*Data shown*.

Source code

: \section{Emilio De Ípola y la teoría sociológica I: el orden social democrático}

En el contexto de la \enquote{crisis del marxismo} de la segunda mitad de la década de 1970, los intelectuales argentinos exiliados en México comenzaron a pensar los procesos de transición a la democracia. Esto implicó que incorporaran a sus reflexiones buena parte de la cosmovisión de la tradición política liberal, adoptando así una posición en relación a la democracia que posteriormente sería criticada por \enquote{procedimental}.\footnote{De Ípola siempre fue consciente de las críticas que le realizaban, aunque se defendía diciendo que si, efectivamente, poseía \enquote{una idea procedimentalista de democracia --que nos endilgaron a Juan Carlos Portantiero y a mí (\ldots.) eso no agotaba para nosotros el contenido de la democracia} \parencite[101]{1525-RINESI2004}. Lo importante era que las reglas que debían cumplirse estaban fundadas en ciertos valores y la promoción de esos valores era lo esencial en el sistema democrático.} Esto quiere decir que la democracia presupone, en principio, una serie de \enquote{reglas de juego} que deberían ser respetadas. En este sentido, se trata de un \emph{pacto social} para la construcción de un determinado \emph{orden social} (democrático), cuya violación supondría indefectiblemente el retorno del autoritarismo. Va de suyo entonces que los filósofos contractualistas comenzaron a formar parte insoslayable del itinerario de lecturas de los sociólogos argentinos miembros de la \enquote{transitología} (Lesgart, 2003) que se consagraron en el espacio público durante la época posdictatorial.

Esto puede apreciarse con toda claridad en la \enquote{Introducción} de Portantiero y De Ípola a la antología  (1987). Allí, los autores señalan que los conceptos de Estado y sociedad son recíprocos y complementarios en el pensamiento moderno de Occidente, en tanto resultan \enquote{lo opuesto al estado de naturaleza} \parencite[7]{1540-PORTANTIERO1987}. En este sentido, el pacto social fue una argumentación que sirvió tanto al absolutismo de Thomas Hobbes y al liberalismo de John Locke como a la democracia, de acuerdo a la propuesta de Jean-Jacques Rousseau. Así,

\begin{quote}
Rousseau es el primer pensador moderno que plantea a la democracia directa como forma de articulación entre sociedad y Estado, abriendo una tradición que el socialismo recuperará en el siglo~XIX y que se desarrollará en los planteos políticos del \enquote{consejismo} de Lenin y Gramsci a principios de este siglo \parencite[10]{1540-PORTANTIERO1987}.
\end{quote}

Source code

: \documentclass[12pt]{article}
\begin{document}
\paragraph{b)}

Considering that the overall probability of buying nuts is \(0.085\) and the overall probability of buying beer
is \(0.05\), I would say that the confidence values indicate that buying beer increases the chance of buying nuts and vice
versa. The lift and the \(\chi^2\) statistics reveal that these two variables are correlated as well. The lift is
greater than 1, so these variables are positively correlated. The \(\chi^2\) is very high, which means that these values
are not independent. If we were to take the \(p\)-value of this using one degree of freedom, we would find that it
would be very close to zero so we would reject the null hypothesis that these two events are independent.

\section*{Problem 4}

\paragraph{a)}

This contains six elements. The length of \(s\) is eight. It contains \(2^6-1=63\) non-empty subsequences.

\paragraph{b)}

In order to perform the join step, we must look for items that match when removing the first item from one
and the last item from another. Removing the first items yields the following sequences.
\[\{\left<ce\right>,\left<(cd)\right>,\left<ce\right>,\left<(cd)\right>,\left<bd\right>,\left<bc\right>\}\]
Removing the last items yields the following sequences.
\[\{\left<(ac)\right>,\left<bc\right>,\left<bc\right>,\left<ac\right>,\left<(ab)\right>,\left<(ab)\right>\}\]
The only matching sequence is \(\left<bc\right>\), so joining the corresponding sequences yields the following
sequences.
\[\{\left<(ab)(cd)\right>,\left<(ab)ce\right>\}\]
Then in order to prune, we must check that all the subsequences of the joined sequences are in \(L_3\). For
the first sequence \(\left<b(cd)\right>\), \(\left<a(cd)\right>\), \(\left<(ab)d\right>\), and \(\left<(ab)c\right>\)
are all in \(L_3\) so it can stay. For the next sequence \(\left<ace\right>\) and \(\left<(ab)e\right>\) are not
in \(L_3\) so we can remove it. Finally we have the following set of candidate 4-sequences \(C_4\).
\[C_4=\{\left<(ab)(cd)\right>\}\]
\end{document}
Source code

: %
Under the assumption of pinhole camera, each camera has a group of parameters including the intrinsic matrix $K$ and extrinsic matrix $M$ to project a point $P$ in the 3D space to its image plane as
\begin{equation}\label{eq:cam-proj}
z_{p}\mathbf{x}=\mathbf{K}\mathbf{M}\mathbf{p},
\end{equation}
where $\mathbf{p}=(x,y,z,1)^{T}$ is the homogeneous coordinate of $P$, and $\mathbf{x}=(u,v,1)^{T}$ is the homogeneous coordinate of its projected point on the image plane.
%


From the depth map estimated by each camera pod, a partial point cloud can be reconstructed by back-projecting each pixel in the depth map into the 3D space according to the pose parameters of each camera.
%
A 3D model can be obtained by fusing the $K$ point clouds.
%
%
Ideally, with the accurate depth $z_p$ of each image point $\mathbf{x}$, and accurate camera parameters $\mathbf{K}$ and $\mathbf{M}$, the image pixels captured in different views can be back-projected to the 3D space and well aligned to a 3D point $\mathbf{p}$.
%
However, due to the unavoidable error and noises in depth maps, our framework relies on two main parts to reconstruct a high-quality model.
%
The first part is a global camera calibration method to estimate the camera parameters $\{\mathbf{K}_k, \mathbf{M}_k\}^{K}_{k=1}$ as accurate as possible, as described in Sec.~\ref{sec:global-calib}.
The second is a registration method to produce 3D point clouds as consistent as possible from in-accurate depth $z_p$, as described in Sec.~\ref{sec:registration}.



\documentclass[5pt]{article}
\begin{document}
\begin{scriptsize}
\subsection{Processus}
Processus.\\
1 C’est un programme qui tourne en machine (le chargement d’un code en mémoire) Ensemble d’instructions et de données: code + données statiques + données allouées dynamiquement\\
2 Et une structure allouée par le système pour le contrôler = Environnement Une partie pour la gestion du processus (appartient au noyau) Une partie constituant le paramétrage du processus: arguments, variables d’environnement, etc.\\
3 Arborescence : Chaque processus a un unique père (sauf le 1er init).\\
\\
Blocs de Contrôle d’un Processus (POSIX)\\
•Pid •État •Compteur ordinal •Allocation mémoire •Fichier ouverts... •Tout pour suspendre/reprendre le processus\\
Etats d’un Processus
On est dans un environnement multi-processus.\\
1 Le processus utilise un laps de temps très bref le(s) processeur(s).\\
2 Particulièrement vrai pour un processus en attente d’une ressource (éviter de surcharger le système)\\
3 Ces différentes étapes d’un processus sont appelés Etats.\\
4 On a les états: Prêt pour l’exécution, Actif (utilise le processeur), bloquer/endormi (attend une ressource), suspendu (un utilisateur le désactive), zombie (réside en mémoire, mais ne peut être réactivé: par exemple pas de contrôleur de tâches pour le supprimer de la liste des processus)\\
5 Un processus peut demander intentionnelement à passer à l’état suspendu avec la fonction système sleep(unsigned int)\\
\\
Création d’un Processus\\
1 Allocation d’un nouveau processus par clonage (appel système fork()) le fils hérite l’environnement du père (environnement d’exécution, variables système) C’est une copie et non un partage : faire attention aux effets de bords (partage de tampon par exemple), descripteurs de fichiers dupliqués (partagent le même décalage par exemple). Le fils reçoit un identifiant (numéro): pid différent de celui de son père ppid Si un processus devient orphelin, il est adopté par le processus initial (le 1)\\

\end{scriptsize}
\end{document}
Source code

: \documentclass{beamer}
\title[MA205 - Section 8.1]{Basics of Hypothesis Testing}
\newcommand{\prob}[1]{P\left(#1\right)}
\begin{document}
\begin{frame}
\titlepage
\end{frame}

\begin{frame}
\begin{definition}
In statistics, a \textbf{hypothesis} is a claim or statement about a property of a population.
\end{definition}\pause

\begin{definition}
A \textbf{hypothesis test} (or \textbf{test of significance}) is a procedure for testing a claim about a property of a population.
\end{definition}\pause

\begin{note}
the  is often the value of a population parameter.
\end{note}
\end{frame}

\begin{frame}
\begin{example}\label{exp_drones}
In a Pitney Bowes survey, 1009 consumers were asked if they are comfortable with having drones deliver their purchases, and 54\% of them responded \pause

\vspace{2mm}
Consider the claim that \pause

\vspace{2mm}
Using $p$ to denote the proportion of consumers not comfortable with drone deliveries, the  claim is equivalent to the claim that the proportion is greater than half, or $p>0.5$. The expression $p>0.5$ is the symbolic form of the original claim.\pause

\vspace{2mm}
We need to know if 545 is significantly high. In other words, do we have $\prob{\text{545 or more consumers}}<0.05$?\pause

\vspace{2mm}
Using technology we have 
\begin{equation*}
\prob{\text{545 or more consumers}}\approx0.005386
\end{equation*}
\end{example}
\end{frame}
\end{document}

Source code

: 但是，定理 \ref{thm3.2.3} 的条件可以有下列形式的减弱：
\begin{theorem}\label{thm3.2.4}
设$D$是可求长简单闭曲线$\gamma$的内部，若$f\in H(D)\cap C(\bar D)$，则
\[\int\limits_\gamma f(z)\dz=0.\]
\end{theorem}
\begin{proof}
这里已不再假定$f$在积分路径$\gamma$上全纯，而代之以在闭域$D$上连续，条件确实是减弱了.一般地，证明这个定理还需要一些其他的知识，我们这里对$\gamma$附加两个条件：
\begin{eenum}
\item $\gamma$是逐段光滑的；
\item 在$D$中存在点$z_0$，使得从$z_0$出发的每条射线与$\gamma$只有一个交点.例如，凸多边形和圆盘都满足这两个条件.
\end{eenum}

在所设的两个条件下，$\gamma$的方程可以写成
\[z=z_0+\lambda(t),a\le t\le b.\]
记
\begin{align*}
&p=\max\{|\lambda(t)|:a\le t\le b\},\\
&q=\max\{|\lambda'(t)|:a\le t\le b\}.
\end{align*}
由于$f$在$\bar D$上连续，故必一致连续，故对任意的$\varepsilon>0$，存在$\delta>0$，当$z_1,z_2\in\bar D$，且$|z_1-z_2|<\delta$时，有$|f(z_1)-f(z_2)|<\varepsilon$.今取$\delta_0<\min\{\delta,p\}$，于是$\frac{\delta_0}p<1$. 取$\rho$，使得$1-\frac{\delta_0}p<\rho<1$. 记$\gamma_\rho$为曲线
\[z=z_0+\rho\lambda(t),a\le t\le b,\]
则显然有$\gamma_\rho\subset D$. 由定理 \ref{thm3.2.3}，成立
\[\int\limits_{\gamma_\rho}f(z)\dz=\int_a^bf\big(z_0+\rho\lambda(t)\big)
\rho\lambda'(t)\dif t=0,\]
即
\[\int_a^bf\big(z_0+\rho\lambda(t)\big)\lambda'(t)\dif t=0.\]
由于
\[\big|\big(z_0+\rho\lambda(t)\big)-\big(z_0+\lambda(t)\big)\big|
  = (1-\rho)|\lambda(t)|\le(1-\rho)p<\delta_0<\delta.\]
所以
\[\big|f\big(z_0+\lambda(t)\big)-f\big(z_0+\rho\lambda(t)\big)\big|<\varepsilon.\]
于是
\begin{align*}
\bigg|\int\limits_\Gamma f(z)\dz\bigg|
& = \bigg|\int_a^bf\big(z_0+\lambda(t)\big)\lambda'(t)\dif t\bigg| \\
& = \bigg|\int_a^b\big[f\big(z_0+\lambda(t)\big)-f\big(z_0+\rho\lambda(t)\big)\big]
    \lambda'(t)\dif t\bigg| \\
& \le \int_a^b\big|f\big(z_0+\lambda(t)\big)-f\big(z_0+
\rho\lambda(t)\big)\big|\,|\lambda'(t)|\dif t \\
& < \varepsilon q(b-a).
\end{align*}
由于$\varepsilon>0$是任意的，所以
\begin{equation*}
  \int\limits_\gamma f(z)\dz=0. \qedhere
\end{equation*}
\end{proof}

*What you need to do*. Using the entries shown above, reproduce verbatim the lines from the line bearing "2 Et une structure" to the line bearing "Création d’un Processus\\", inclusive.

*Finished exercise*.
2 Et une structure allouée par le système pour le contrôler = Environnement Une partie pour la gestion du processus (appartient au noyau) Une partie constituant le paramétrage du processus: arguments, variables d’environnement, etc.\\
3 Arborescence : Chaque processus a un unique père (sauf le 1er init).\\
\\
Blocs de Contrôle d’un Processus (POSIX)\\
•Pid •État •Compteur ordinal •Allocation mémoire •Fichier ouverts... •Tout pour suspendre/reprendre le processus\\
Etats d’un Processus
On est dans un environnement multi-processus.\\
1 Le processus utilise un laps de temps très bref le(s) processeur(s).\\
2 Particulièrement vrai pour un processus en attente d’une ressource (éviter de surcharger le système)\\
3 Ces différentes étapes d’un processus sont appelés Etats.\\
4 On a les états: Prêt pour l’exécution, Actif (utilise le processeur), bloquer/endormi (attend une ressource), suspendu (un utilisateur le désactive), zombie (réside en mémoire, mais ne peut être réactivé: par exemple pas de contrôleur de tâches pour le supprimer de la liste des processus)\\
5 Un processus peut demander intentionnelement à passer à l’état suspendu avec la fonction système sleep(unsigned int)\\
\\
Création d’un Processus\\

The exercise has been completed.